Figure 3. QuantBayes applied to a standardised evidence model.
Citation
If you use QuantBayes please cite the software and the associated manuscript.
Manuscript
Quant Group, et al. A Bayesian model for quantifying genomic variant evidence sufficiency in Mendelian disease. medRxiv (2025). DOI: https://doi.org/10.64898/2025.12.02.25341503.
@article{QuantBayes2025quantgroup,
author = {Quant Group and Saadat, Ali and Lawless, Dylan},
title = {A Bayesian model for quantifying genomic variant evidence sufficiency in Mendelian disease},
elocation-id = {2025.12.02.25341503},
year = {2025},
doi = {10.64898/2025.12.02.25341503},
publisher = {Cold Spring Harbor Laboratory Press},
url = {https://www.medrxiv.org/content/early/2025/12/13/2025.12.02.25341503},
eprint = {https://www.medrxiv.org/content/early/2025/12/13/2025.12.02.25341503.full.pdf},
journal = {medRxiv}
}
R package (CRAN)
Lawless D. quantbayes: Bayesian Quantification of Evidence Sufficiency. Comprehensive R Archive Network (2025). https://CRAN.R-project.org/package=quantbayes
@article{quantbayes_cran,
title = {quantbayes: Bayesian Quantification of Evidence Sufficiency},
author = {Lawless, Dylan},
year = {2025},
note = {R package version 0.1.0},
url = {https://CRAN.R-project.org/package=quantbayes},
doi = {10.32614/CRAN.package.quantbayes},
journal = {Comprehensive R Archive Network},
organization = {Comprehensive R Archive Network}
}
Software release (Zenodo)
Lawless D. Bayesian Quantification of Evidence Sufficiency quantbayes Implementation. Zenodo (2025). DOI: https://doi.org/10.5281/zenodo.17919369.

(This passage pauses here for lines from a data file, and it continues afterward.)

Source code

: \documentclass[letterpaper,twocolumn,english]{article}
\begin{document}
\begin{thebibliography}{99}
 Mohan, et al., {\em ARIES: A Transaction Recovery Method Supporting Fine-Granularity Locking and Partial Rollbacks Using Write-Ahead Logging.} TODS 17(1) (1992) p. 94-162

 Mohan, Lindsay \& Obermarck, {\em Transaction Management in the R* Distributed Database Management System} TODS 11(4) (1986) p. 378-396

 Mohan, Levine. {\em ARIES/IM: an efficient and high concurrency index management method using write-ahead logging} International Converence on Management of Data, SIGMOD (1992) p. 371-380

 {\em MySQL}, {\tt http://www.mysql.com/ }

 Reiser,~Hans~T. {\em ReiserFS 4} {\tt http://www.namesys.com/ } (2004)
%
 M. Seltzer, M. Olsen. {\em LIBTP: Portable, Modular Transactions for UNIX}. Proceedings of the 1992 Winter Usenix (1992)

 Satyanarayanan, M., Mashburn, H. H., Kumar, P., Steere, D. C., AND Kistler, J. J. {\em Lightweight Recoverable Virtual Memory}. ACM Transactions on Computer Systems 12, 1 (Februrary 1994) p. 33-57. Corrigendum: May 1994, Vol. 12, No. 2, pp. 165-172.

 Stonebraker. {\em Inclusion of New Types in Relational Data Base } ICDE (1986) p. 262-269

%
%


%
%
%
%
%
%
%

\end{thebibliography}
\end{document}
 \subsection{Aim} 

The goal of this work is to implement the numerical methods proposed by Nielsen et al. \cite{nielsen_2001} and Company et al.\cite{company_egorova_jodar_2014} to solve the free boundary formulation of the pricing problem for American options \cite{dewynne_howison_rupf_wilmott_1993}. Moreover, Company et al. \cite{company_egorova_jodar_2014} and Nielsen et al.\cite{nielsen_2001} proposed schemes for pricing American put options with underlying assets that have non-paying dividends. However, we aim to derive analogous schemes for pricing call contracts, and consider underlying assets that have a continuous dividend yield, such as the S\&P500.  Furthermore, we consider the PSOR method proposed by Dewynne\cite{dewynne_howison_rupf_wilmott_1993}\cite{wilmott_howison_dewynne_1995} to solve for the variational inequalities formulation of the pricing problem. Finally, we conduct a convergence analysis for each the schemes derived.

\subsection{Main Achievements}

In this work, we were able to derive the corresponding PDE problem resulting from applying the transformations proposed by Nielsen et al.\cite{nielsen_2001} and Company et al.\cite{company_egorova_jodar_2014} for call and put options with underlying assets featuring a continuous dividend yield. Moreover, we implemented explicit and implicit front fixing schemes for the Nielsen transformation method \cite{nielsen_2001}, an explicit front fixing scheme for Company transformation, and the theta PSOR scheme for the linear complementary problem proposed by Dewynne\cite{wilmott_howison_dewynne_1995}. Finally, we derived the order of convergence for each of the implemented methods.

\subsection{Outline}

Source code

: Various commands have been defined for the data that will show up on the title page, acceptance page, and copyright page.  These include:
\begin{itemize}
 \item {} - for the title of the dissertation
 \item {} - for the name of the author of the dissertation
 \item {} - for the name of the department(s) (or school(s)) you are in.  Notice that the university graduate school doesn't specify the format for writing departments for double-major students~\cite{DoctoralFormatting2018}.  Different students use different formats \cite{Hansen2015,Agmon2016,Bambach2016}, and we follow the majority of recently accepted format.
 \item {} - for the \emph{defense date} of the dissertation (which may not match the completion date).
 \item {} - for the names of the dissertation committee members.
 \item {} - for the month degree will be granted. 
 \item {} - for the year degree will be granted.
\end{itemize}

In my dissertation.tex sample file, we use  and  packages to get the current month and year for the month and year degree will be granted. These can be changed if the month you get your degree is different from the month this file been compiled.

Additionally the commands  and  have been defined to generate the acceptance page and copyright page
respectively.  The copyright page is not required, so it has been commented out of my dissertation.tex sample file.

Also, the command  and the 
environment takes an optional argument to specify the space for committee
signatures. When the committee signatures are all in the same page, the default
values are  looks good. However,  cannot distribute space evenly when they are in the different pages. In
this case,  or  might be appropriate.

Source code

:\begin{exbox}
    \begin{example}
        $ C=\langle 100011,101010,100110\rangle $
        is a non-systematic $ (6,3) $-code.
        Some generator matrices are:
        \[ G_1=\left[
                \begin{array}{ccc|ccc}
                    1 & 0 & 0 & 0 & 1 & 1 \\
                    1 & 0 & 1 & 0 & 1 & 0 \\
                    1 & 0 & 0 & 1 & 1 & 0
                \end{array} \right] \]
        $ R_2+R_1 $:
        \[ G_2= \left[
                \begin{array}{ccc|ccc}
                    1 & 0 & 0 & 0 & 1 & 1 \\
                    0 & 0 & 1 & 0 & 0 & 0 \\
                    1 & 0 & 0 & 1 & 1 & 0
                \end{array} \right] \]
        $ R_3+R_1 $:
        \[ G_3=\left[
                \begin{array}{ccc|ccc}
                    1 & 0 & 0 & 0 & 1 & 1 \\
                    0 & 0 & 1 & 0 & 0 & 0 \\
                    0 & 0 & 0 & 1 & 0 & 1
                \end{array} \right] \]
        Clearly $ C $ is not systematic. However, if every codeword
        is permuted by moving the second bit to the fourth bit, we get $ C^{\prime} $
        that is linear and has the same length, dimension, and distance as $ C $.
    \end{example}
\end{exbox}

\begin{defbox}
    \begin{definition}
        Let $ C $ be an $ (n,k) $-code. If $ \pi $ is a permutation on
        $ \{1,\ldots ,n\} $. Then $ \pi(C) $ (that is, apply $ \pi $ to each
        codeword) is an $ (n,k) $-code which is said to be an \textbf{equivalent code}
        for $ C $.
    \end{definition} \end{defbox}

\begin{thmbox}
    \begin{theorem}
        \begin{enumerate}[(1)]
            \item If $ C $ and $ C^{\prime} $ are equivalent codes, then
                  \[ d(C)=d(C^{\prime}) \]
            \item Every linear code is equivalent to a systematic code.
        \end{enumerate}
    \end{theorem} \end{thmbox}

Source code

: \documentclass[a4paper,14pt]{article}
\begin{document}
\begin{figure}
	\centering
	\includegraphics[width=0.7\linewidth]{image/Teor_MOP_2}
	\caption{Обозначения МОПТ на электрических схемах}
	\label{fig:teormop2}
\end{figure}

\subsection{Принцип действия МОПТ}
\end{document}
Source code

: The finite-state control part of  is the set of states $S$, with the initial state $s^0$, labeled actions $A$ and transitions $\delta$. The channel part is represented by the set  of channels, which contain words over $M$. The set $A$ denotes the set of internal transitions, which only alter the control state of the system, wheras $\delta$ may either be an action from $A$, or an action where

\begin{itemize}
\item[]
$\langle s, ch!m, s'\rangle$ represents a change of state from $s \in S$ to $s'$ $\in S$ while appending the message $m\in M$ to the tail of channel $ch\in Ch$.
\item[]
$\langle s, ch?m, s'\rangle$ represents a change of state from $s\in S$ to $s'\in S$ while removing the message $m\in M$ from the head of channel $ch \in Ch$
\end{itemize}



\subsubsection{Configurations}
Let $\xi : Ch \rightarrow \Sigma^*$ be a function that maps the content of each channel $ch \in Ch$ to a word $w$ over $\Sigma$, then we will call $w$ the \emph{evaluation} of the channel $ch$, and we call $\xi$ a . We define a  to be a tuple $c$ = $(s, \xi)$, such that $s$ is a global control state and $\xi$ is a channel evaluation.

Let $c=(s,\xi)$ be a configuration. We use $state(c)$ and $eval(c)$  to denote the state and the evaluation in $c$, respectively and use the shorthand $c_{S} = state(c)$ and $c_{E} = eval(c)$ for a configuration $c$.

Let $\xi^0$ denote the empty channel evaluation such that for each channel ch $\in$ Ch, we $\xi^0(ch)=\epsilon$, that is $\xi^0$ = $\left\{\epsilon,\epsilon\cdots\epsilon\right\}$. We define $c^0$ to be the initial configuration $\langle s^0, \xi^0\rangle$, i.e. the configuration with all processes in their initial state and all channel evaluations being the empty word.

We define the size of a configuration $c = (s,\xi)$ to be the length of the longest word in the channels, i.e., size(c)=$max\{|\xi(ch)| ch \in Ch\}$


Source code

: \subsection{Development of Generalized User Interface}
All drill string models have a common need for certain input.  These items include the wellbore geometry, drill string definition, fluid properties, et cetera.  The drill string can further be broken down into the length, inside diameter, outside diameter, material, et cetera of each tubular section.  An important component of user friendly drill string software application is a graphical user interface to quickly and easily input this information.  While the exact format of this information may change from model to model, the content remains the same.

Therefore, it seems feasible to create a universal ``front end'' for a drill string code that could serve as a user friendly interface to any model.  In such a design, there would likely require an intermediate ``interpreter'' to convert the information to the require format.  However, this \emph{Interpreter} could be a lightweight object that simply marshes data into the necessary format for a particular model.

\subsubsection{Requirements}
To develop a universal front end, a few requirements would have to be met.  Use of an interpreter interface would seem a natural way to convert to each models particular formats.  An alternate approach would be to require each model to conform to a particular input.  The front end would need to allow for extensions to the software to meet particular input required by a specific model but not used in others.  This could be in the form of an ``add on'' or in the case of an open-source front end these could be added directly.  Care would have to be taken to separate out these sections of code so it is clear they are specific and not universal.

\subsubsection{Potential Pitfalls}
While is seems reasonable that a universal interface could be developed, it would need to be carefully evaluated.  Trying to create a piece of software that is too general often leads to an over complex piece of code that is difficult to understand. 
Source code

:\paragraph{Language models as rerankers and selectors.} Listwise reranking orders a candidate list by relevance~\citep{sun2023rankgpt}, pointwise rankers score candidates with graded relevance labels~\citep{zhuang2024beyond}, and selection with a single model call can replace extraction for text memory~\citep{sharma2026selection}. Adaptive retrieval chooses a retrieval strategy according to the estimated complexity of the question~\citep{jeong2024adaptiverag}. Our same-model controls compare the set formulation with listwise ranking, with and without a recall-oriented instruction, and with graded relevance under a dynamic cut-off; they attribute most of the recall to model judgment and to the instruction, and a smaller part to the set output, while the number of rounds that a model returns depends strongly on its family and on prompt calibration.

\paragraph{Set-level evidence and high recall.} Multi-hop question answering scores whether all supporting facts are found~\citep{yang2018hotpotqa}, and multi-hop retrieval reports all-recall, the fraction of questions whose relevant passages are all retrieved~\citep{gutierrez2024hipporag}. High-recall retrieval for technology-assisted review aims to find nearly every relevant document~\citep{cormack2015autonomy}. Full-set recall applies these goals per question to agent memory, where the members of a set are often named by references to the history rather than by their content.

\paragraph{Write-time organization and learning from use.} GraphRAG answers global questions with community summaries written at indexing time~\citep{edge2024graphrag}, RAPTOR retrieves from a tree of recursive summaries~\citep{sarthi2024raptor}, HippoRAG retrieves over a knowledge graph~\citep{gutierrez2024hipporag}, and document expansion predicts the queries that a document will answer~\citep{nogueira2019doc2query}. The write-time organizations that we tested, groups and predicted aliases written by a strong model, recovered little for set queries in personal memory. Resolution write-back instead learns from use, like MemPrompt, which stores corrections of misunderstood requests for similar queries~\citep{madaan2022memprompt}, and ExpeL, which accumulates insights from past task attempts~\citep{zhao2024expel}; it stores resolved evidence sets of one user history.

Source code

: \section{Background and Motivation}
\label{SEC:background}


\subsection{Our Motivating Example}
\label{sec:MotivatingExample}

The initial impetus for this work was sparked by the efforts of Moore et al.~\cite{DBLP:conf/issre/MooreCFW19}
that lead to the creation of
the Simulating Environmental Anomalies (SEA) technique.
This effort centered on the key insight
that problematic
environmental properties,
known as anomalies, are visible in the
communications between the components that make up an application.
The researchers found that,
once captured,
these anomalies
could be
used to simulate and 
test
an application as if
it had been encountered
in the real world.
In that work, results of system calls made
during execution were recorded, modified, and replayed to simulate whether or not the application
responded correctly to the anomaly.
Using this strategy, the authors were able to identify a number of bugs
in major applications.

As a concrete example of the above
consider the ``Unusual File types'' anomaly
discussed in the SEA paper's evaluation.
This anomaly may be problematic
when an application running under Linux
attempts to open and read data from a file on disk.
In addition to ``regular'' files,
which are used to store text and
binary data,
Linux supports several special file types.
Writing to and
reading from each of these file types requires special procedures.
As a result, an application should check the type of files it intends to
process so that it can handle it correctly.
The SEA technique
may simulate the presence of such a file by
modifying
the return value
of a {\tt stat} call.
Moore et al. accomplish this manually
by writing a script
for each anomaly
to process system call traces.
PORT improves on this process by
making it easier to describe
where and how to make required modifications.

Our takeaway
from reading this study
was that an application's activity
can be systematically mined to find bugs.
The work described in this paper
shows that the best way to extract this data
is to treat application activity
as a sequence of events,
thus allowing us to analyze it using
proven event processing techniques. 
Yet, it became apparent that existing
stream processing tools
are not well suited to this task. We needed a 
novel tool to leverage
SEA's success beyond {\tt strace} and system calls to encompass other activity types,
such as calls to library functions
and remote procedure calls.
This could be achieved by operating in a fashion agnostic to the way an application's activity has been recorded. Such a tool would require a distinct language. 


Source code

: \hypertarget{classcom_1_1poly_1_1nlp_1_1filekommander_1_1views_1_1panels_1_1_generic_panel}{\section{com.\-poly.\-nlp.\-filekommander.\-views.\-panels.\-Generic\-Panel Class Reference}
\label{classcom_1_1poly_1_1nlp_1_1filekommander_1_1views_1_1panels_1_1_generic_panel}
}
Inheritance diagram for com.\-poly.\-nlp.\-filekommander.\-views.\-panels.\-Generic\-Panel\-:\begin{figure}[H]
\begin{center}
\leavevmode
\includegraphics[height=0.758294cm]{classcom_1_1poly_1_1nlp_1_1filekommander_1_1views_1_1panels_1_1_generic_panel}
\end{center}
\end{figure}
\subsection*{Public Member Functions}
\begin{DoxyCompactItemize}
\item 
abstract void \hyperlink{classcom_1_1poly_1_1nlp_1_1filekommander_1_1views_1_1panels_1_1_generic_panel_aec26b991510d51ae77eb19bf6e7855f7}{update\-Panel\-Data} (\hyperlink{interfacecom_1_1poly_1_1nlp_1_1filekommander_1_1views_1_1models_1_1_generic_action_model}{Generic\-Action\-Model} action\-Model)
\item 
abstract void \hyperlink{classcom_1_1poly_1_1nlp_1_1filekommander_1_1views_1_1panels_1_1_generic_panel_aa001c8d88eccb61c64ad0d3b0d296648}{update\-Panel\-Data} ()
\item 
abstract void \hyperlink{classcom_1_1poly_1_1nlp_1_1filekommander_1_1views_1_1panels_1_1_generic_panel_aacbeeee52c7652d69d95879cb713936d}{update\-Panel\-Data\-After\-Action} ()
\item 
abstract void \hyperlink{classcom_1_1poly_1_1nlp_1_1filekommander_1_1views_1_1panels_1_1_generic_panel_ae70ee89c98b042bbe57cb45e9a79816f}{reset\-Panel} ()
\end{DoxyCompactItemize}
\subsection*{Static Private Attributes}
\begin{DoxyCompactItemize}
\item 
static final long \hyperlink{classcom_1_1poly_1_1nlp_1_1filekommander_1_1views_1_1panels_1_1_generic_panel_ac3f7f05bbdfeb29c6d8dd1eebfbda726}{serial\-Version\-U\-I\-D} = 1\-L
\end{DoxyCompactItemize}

@article{lawless2025_zenodo_quantbayes,
author = {Lawless, Dylan},
title = {Bayesian Quantification of Evidence Sufficiency quantbayes Implementation},
month = dec,
year = {2025},
journal = {Zenodo},
publisher = {Zenodo},
doi = {10.5281/zenodo.17919369},
url = {https://doi.org/10.5281/zenodo.17919369}
}
Data repository
We provide the universal macOS binary runs natively on both Intel x86_64 and Apple silicon arm64 systems and the R package source code. Release artefacts and documentation are hosted on Zenodo.
Licence
QuantBayes is released under the MIT Licence. This permits inspection, reproduction, and integration into commercial, research, and clinical workflows without restriction.